To address variability in the age at which respondents completed assessment waves, respondents at each wave were split evenly into ‘younger’ and ‘older’ age groups and these groups were treated as two separate time points in the trajectory analyses. Therefore a total of eight-time points of data were analysed, however, each respondent only contributed a maximum of four pieces of information – akin to an accelerated design (Duncan et al. Reference Duncan, Duncan and Hops1996). The mean ages at each time point were: 15 years 4 months, 15 years 8 months, 17 years 6 months, 18 years 1 month, 18 years 4 months, 19 years 1 month, 20 years 6 months and 21 years 4 months.

Estimating the indirect effect of heart rate on ASB via sensation seeking and callous-unemotional traits

There was no evidence for a departure from a linear relationship for RHR and ASB, therefore RHR was treated as continuous in all analyses, and coefficients represent the effect of a change of 10 pulse beats per minute (approximately equivalent to a change of one standard deviation (s.d.) in RHR). Estimates are presented as unstandardised coefficients; therefore, a coefficient of −0.5 for the association between RHR and the ASB intercept would indicate that a 10 bpm decrease in RHR is associated with an increase of 0.5 types of antisocial activities the respondent was involved in, within the last year at age 15 years. A mediation model was run to assess the effect of RHR on ASB growth factors (intercept, half-life and asymptote) via sensation seeking and callous-unemotional traits. The initial model estimated the direct and indirect effects of RHR on ASB whilst allowing residual covariances between ASB growth factors. 95% confidence intervals (CIs) for indirect effects were calculated using the Monte Carlo Method for Assessing Mediation (MCMAM; MacKinnon et al. Reference MacKinnon, Lockwood and Williams2004). Using the parameter estimates for the association between exposure and mediator (path a), and mediator and outcome (path b) and their associated asymptotic (co)variances, a distribution of 20 000 ab values was simulated using R v. 3.3.2 (R Core Team, 2015) and a 95% CI around the indirect was calculated (Preacher & Selig, Reference Preacher and Selig2012).

All analyses adjusted for socio-demographic confounders (housing tenure, maternal level of education, household crowding index, and ethnicity) to address both potential confounding and selection bias. Potential child-related (sex, age, BMI, blood pressure, medication use, the frequency of vigorous activity, alcohol and cigarette use) and parent-related confounders (crime and alcohol problems) were also taken into account in later analyses. Confounders and RHR were all centred prior to analyses to ensure that growth factors that enter the model non-linearly (i.e. the half-life) maintain a mean of zero (Grimm et al. Reference Grimm, Ram and Estabrook2011; Grimm et al. Reference Grimm, Zhang, Hamagami and Mazzocco2013).

Secondary analyses

In secondary analyses, the model was re-parameterised to examine the direct and indirect paths whilst taking account of the impact of the ASB intercept on the half-life and asymptote. This felt necessary given that the relationship between an exposure (i.e. heart rate) and the rate of decrease in ASB is likely to be dependent on a person's initial ASB level. Additionally, any long-term effects of RHR on ASB levels in early adulthood, are likely to be explained, in part, by the impact of RHR on ASB levels in mid-adolescence. The final model is shown in Fig. 1.
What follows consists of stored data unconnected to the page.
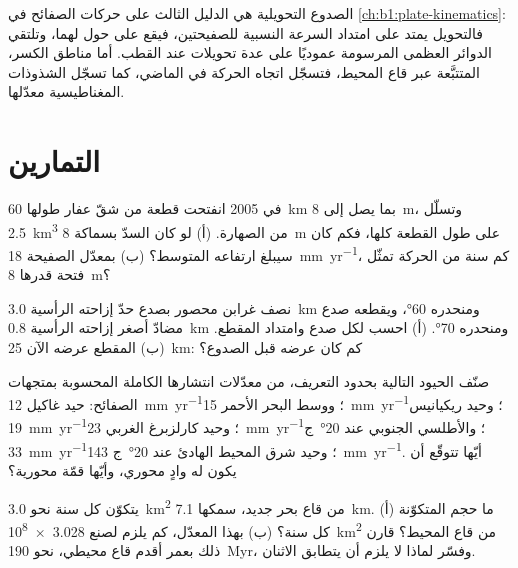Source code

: الصدوع التحويلية هي الدليل الثالث على حركات الصفائح في \cref{ch:b1:plate-kinematics}: فالتحويل يمتد على امتداد السرعة النسبية للصفيحتين، فيقع على  حول  لهما، وتلتقي الدوائر العظمى المرسومة عموديًا على عدة تحويلات عند القطب. أما مناطق الكسر، المتتبَّعة عبر قاع المحيط، فتسجّل اتجاه الحركة في الماضي، كما تسجّل الشذوذات المغناطيسية معدّلها.

\section{التمارين}

\begin{exercise}[$\star$]\label{exo:b1:rifts-ridges-margins:1}
في 2005 انفتحت قطعة من شقّ عفار طولها \qty{60}{km} بما يصل إلى \qty{8}{m}، وتسلّل \qty{2.5}{km^3} من الصهارة. (أ) لو كان السدّ بسماكة \qty{8}{m} على طول القطعة كلها، فكم كان سيبلغ ارتفاعه المتوسط؟ (ب) بمعدّل الصفيحة \qty{18}{mm.yr^{-1}}، كم سنة من الحركة تمثّل فتحة قدرها \qty{8}{m}؟
\end{exercise}

\begin{exercise}[$\star$]\label{exo:b1:rifts-ridges-margins:2}
نصف غرابن محصور بصدع حدّ إزاحته الرأسية \qty{3.0}{km} ومنحدره \ang{60}، ويقطعه صدع مضادّ أصغر إزاحته الرأسية \qty{0.8}{km} ومنحدره \ang{70}. (أ) احسب  لكل صدع وامتداد المقطع. (ب) المقطع عرضه الآن \qty{25}{km}: كم كان عرضه قبل الصدوع؟
\end{exercise}

\begin{exercise}[$\star$]\label{exo:b1:rifts-ridges-margins:3}
صنّف الحيود التالية بحدود التعريف، من معدّلات انتشارها الكاملة المحسوبة بمتجهات الصفائح: حيد غاكيل \qty{12}{mm.yr^{-1}}؛ ووسط البحر الأحمر \qty{15}{mm.yr^{-1}}؛ وحيد ريكيانيس \qty{19}{mm.yr^{-1}}؛ وحيد كارلزبرغ الغربي \qty{23}{mm.yr^{-1}}؛ والأطلسي الجنوبي عند \ang{20}~ج \qty{33}{mm.yr^{-1}}؛ وحيد شرق المحيط الهادئ عند \ang{20}~ج \qty{143}{mm.yr^{-1}}. أيّها تتوقّع أن يكون له وادٍ محوري، وأيّها قمّة محورية؟
\end{exercise}

\begin{exercise}[$\star$]\label{exo:b1:rifts-ridges-margins:4}
يتكوّن كل سنة نحو \qty{3.0}{km^2} من قاع بحر جديد،  سمكها \qty{7.1}{km}. (أ) ما حجم  المتكوّنة كل سنة؟ (ب) بهذا المعدّل، كم يلزم لصنع \qty{3.028e8}{km^2} من قاع المحيط؟ قارن ذلك بعمر أقدم قاع محيطي، نحو \qty{190}{Myr}، وفسّر لماذا لا يلزم أن يتطابق الاثنان.
\end{exercise}

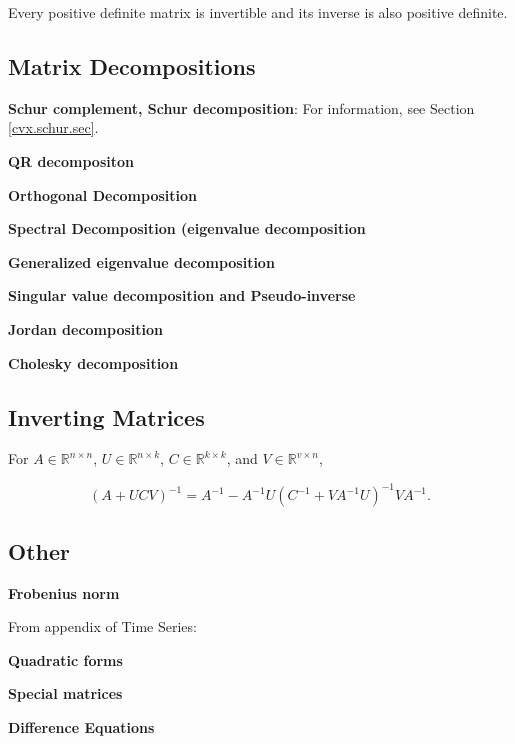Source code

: Every positive definite matrix is invertible and its inverse is also positive definite.

\subsection{Matrix Decompositions}

\textbf{Schur complement, Schur decomposition}: For information, see Section \ref{cvx.schur.sec}.

\textbf{QR decompositon}

\textbf{Orthogonal Decomposition}

\textbf{Spectral Decomposition (eigenvalue decomposition}

\textbf{Generalized eigenvalue decomposition}

\textbf{Singular value decomposition and Pseudo-inverse}

\textbf{Jordan decomposition}

\textbf{Cholesky decomposition}

\subsection{Inverting Matrices}

\begin{theorem} For \(A \in \mathbb{R}^{n \times n}\), \(U \in \mathbb{R}^{n \times k}\), \(C \in \mathbb{R}^{k \times k}\), and \(V \in \mathbb{R}^{v \times n}\),

\[
(A + UCV)^{-1} = A^{-1} - A^{-1}U(C^{-1} + VA^{-1}U)^{-1}VA^{-1}.
\]

\end{theorem}

\begin{theorem}

\end{theorem}

\subsection{Other}

\textbf{Frobenius norm}

From appendix of Time Series:

\textbf{Quadratic forms}

\textbf{Special matrices}

\textbf{Difference Equations}

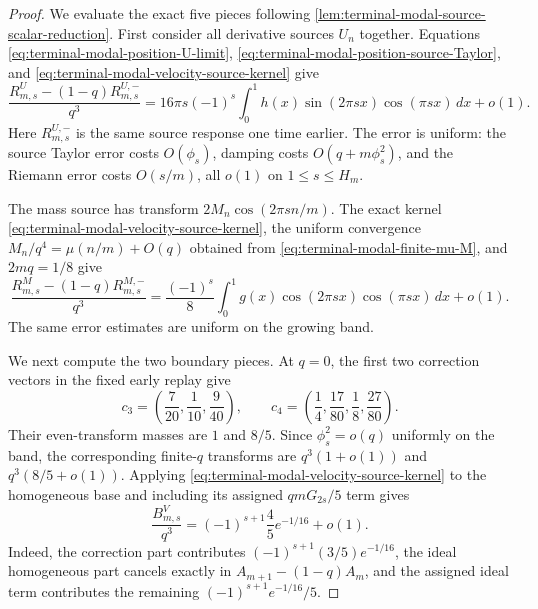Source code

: \begin{proof}
We evaluate the exact five pieces following
\cref{lem:terminal-modal-source-scalar-reduction}.  First consider all
derivative sources $U_n$ together.  Equations
\eqref{eq:terminal-modal-position-U-limit},
\eqref{eq:terminal-modal-position-source-Taylor}, and
\eqref{eq:terminal-modal-velocity-source-kernel} give
\begin{equation}
 \frac{R^U_{m,s}-(1-q)R^{U,-}_{m,s}}{q^3}
 =16\pi s(-1)^s\int_0^1h(x)
 \sin(2\pi sx)\cos(\pi sx)\,dx+o(1).
 \label{eq:terminal-modal-velocity-U-limit}
\end{equation}
Here $R^{U,-}_{m,s}$ is the same source response one time earlier.  The
error is uniform: the source Taylor error costs $O(\phi_s)$, damping costs
$O(q+m\phi_s^2)$, and the Riemann error costs $O(s/m)$, all $o(1)$ on
$1\le s\le H_m$.

The mass source has transform $2M_n\cos(2\pi s n/m)$.  The exact kernel
\eqref{eq:terminal-modal-velocity-source-kernel}, the uniform convergence
$M_n/q^4=\mu(n/m)+O(q)$ obtained from
\eqref{eq:terminal-modal-finite-mu-M}, and $2mq=1/8$ give
\begin{equation}
 \frac{R^M_{m,s}-(1-q)R^{M,-}_{m,s}}{q^3}
 =\frac{(-1)^s}{8}\int_0^1g(x)
 \cos(2\pi sx)\cos(\pi sx)\,dx+o(1).
 \label{eq:terminal-modal-velocity-M-limit}
\end{equation}
The same error estimates are uniform on the growing band.

We next compute the two boundary pieces.  At $q=0$, the first two correction
vectors in the fixed early replay give
\begin{equation}
 c_3=\left(\frac7{20},\frac1{10},\frac9{40}\right),
 \qquad
 c_4=\left(\frac14,\frac{17}{80},\frac18,\frac{27}{80}\right).
 \label{eq:terminal-modal-velocity-early-corrections}
\end{equation}
Their even-transform masses are $1$ and $8/5$.  Since
$\phi_s^2=o(q)$ uniformly on the band, the corresponding finite-$q$
transforms are $q^3(1+o(1))$ and $q^3(8/5+o(1))$.  Applying
\eqref{eq:terminal-modal-velocity-source-kernel} to the homogeneous base and
including its assigned $q mG_{2s}/5$ term gives
\begin{equation}
 \frac{B^V_{m,s}}{q^3}
 =(-1)^{s+1}\frac45e^{-1/16}+o(1).
 \label{eq:terminal-modal-velocity-base-limit}
\end{equation}
Indeed, the correction part contributes
$(-1)^{s+1}(3/5)e^{-1/16}$, the ideal homogeneous part cancels exactly in
$A_{m+1}-(1-q)A_m$, and the assigned ideal term contributes the remaining
$(-1)^{s+1}e^{-1/16}/5$.


\end{proof}
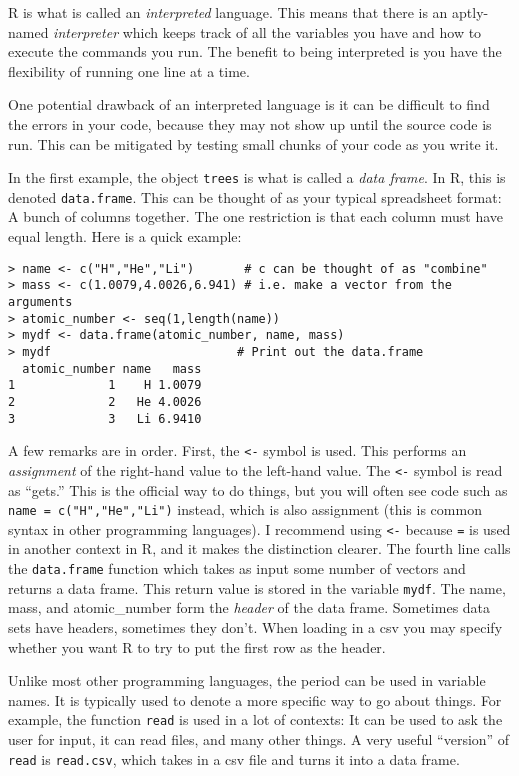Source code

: \documentclass[12pt]{article}
\begin{document}
R is what is called an \emph{interpreted} language. This means that there is an aptly-named \emph{interpreter} which keeps track of all the variables you have and how to execute the commands you run. The benefit to being interpreted is you have the flexibility of running one line at a time.

One potential drawback of an interpreted language is it can be difficult to find the errors in your code, because they may not show up until the source code is run. This can be mitigated by testing small chunks of your code as you write it.

In the first example, the object \verb|trees| is what is called a \emph{data frame}. In R, this is denoted \verb|data.frame|. This can be thought of as your typical spreadsheet format: A bunch of columns together. The one restriction is that each column must have equal length. Here is a quick example:

\begin{verbatim}
> name <- c("H","He","Li")       # c can be thought of as "combine"
> mass <- c(1.0079,4.0026,6.941) # i.e. make a vector from the arguments
> atomic_number <- seq(1,length(name))
> mydf <- data.frame(atomic_number, name, mass)
> mydf                          # Print out the data.frame
  atomic_number name   mass
1             1    H 1.0079
2             2   He 4.0026
3             3   Li 6.9410
\end{verbatim}

A few remarks are in order. First, the \verb|<-| symbol is used. This performs an \emph{assignment} of the right-hand value to the left-hand value. The \verb|<-| symbol is read as ``gets.'' This is the official way to do things, but you will often see code such as \verb|name = c("H","He","Li")| instead, which is also assignment (this is common syntax in other programming languages). I recommend using \verb|<-| because \verb|=| is used in another context in R, and it makes the distinction clearer. The fourth line calls the \verb|data.frame| function which takes as input some number of vectors and returns a data frame. This return value is stored in the variable \verb|mydf|.  The name, mass, and atomic\_number form the \emph{header} of the data frame. Sometimes data sets have headers, sometimes they don't. When loading in a csv you may specify whether you want R to try to put the first row as the header.

Unlike most other programming languages, the period can be used in variable names. It is typically used to denote a more specific way to go about things. For example, the function \verb|read| is used in a lot of contexts: It can be used to ask the user for input, it can read files, and many other things. A very useful ``version'' of \verb|read| is \verb|read.csv|, which takes in a csv file and turns it into a data frame.
\end{document}
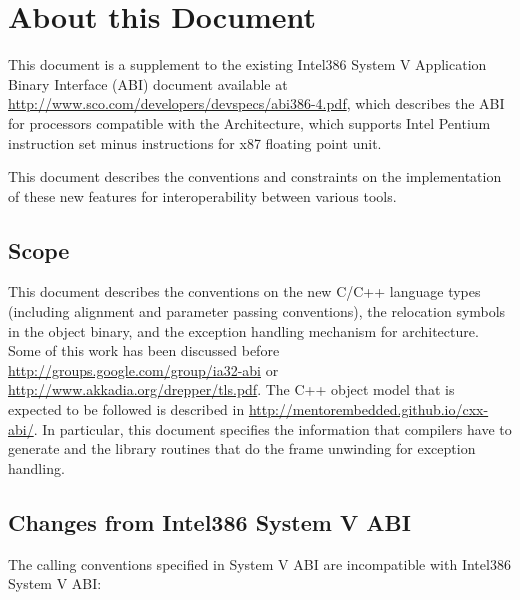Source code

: \chapter{About this Document\label{intro}}

This document is a supplement to the existing Intel386 System V
Application Binary Interface (ABI) document available at
\url{http://www.sco.com/developers/devspecs/abi386-4.pdf},
which describes the ABI for processors compatible with the
\xARCH Architecture, which supports Intel Pentium instruction set
minus instructions for x87 floating point unit.

This document describes the conventions and constraints on the
implementation of these new features for interoperability between
various tools.

\section{Scope}

This document describes the conventions on the new C/C++ language types
(including alignment and parameter passing conventions), the relocation
symbols in the object binary, and the exception handling mechanism for
\xARCH architecture.  Some of this work has been discussed before
\url{http://groups.google.com/group/ia32-abi} or
\url{http://www.akkadia.org/drepper/tls.pdf}. The C++ object model that
is expected to be followed is described in
\url{http://mentorembedded.github.io/cxx-abi/}.  In particular,
this document specifies the information that compilers have to generate
and the library routines that do the frame unwinding for exception
handling.

\section{Changes from Intel386 System V ABI}

The calling conventions specified in \xARCH System V ABI are
incompatible with Intel386 System V ABI:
Fig. 1. Exponential decay model for ASB showing associations between RHR, sensation seeking, callous-unemotional traits and ASB growth factors; confounders not shown in the diagram; RHR, resting heart rate; SS, sensation seeking; CU, callous-unemotional traits: ASB, antisocial behaviour; Int, intercept; Asymp, asymptote; circles represent latent variables and squares represent observed variables.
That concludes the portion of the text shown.